*WHAT YOU HAVE TO DO*.
Look through the material and copy each line holding "Used".

GIVEN INFORMATION section start

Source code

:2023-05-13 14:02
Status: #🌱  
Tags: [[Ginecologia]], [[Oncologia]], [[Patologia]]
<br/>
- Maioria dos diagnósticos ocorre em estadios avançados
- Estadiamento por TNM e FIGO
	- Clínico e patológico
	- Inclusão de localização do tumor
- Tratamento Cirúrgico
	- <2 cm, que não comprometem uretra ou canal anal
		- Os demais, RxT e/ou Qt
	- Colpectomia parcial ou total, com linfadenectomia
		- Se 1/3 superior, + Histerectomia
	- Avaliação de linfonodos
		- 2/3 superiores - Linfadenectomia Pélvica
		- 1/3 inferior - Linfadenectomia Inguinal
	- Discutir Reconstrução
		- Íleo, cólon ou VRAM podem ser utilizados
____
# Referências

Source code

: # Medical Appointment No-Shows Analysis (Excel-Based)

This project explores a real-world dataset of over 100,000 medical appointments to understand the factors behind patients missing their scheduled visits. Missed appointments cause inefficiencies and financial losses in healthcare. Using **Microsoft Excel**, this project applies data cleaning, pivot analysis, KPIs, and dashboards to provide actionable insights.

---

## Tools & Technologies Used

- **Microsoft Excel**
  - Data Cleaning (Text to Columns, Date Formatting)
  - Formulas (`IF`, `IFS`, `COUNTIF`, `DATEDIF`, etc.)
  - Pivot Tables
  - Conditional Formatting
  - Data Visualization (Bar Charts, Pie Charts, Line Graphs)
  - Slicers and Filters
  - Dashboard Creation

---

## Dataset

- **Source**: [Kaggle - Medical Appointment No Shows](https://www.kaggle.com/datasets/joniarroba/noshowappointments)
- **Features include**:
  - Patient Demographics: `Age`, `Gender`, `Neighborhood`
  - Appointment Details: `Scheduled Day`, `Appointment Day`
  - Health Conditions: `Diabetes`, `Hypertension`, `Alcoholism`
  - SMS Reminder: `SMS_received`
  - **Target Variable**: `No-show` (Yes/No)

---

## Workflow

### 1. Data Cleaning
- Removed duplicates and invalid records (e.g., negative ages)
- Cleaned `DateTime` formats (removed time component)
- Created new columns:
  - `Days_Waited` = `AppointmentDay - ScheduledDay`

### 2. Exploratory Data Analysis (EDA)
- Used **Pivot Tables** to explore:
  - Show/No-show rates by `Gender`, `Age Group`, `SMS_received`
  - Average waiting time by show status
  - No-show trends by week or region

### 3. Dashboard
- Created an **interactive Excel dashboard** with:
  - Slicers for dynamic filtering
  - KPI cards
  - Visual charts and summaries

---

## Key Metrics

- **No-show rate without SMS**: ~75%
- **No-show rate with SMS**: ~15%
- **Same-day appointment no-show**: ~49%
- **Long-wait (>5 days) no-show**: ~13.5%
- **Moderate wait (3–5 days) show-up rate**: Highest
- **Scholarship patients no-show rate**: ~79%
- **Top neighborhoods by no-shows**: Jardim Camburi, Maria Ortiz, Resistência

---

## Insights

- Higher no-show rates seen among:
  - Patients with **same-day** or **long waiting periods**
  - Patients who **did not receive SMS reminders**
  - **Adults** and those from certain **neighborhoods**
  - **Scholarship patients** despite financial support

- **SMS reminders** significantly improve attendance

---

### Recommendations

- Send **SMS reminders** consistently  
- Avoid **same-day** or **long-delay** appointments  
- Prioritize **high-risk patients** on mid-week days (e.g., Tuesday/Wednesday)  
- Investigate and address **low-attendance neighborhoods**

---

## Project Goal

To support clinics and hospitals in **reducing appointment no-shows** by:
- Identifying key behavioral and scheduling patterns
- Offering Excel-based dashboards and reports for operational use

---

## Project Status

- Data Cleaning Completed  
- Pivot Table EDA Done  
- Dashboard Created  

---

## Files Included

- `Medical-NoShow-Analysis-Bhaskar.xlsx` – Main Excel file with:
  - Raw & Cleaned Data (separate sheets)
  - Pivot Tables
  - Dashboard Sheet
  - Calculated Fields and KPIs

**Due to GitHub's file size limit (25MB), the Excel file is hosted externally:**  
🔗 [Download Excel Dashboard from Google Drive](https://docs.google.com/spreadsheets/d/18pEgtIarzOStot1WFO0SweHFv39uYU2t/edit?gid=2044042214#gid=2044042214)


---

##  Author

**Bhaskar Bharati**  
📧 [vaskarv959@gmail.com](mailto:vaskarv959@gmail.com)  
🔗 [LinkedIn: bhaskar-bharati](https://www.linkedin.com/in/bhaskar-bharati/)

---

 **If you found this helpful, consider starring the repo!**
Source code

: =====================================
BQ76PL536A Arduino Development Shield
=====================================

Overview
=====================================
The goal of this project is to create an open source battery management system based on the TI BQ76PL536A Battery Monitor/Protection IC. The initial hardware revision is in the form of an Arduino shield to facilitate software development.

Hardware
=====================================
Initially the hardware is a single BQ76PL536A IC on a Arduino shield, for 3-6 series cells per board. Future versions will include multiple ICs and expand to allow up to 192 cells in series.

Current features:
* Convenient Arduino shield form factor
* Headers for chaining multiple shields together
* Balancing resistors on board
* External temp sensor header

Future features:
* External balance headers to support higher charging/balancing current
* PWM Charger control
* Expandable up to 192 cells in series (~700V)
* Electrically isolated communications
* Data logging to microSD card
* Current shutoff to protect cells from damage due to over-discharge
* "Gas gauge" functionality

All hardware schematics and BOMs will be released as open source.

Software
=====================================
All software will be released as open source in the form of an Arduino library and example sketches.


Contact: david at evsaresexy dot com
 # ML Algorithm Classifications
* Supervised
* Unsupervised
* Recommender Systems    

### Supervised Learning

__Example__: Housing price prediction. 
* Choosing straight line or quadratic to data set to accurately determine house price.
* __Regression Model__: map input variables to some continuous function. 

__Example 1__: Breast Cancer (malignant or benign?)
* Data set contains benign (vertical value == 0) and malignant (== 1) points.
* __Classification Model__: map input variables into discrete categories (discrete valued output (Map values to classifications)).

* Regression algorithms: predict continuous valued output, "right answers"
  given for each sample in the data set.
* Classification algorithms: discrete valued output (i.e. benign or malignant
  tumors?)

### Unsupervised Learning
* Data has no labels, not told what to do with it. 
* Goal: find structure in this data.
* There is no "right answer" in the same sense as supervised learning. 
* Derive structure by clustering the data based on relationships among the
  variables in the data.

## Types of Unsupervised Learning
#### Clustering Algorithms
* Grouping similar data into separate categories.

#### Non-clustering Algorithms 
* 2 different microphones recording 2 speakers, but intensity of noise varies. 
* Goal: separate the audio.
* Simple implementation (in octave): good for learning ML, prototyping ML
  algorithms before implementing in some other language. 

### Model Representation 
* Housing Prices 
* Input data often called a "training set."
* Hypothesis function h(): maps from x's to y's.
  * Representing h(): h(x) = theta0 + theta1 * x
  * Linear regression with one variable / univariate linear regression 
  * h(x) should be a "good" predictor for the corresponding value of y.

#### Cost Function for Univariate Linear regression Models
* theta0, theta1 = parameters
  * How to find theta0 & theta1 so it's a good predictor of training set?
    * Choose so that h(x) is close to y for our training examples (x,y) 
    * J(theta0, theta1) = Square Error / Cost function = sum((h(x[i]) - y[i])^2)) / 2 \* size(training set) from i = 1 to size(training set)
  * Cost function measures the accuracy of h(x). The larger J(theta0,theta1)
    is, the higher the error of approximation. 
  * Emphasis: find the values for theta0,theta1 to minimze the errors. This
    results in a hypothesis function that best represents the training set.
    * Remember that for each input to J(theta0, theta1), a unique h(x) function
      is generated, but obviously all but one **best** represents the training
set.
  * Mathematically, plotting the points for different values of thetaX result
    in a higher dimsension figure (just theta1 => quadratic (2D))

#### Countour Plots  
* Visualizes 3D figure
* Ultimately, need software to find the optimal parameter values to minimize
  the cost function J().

GIVEN INFORMATION section end

*TASK ANSWER*.
## Tools & Technologies Used
- Used **Pivot Tables** to explore:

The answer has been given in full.